Автор-повествователь использует прием ретроспекции, рассказывая о событиях, которые произошли до встречи с героем, с финала жизненных исканий и деяний протопопа Аввакума к началу его жизненного пути. Введены философские размышления автора: «Дня своей смерти никто не знает, ни простец, ни искусник, ни философ, ни гадатель» [ ,67]. Таким образом, смерть и жизнь, по Осоргину, зависят от воли Божьей.
Противопоставление условно-ритуального автор представляет в своих произведениях как оппозицию социального и природного. Аввакум не принимает нововведений патриарха Никона, его реформы в области церкви («Приказал Никон в церкви поклоны творить не на колену, а в пояс и креститься тремя персты»), для него главным является вера человека.* Все живое на земле : рыба птицы, звери – дано богом, а человек в бога не верит («…а человек бога не молит, насыщается довольно – лукавствует, яко бес, скачет яко козел…покаяние же отлагает на старость…»).
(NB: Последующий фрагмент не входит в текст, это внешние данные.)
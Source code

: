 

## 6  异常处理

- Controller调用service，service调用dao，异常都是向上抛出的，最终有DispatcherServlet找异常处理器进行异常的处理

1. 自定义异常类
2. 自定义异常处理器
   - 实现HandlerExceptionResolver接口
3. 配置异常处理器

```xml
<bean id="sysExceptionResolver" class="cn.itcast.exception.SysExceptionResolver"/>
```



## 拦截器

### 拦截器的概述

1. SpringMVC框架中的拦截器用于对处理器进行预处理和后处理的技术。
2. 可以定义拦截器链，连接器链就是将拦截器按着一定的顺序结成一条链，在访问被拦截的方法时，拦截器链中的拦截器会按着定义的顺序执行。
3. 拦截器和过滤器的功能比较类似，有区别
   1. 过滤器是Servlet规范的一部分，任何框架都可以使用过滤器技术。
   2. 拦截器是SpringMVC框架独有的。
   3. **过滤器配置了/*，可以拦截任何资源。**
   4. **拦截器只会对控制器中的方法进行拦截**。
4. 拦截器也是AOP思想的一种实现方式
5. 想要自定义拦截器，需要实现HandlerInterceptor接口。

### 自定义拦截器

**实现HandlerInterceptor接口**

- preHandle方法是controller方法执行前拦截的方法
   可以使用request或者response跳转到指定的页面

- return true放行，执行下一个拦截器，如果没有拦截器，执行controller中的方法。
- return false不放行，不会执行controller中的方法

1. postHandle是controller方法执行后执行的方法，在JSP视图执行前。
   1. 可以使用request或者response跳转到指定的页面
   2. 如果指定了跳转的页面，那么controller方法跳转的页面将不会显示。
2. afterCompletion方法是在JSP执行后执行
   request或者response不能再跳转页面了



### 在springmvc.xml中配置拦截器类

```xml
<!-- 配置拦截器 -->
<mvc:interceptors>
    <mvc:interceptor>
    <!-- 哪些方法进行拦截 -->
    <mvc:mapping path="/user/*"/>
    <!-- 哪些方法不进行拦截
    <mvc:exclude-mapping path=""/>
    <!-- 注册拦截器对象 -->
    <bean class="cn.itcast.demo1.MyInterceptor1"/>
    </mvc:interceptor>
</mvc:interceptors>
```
*В середине 12 века по почину патриарха Никона в русской церкви были проведены некоторые реформы в сфере религиозной обрядности, и в связи с этим предпринято было исправление богослужебных книг. Сущность реформы заключалась в приведении к единству русского церковного обряда и написание богослужебных книг, практиковавшихся в современной греческой церкви и не во всем совпадали с русской церковной практикой. Русское государство стремилось к упорядочению разных сфер государственной жизни и тем самым жизни религиозно-церковной, поскольку последняя должна была служить его интересам. Как снег на голову упала «память» Никона, сокращавшая число земных поклонов и заменявшая двоеперстие, утвержденное еще стоглавым собором, троеперстием. В реформе по-разному были заинтересованы и верхи правящей аристократии, и верхи аристократии церковной. Служение божеству для рядовой массы духовенства сводилось к механическому выполнению заученных обрядов и произнесению усвоенных словесных формул. Признать неправильность этого обряда или усомниться в нем для защитников старины значило бы усомниться в святости подвижников. Новый обряд шел из Греции, которая еще 2 века назад была за отступление от благочестия и за это была покарана богом, отдавшим ее во власть неверных. Два века официальная церковная публицистика учила тому, что подлинной и единственной хранительницей православного благочестия является только русская церковь, которая должна была признать авторитет церкви греческой. Таковы были в совокупности причины, определившие собой враждебное отношение к реформе со стороны рядового духовенства. Что касается высшего духовенства, то оно приняло новшества Никона без сопротивления и даже в ряде случаев оказало им энергичную поддержку. Такая позиция обуславливалась тем, что интересы этого слоя не только не страдали от реформы, а, напротив, выигрывали. Это лучше всего доказывается тем, что русские архиереи приняли положение Никона о превосходстве священства над царством. Реакция против никоновской реформы нашла себе сочувствие в разнообразных социальных группах – буржуазия, крестьянство, боярство.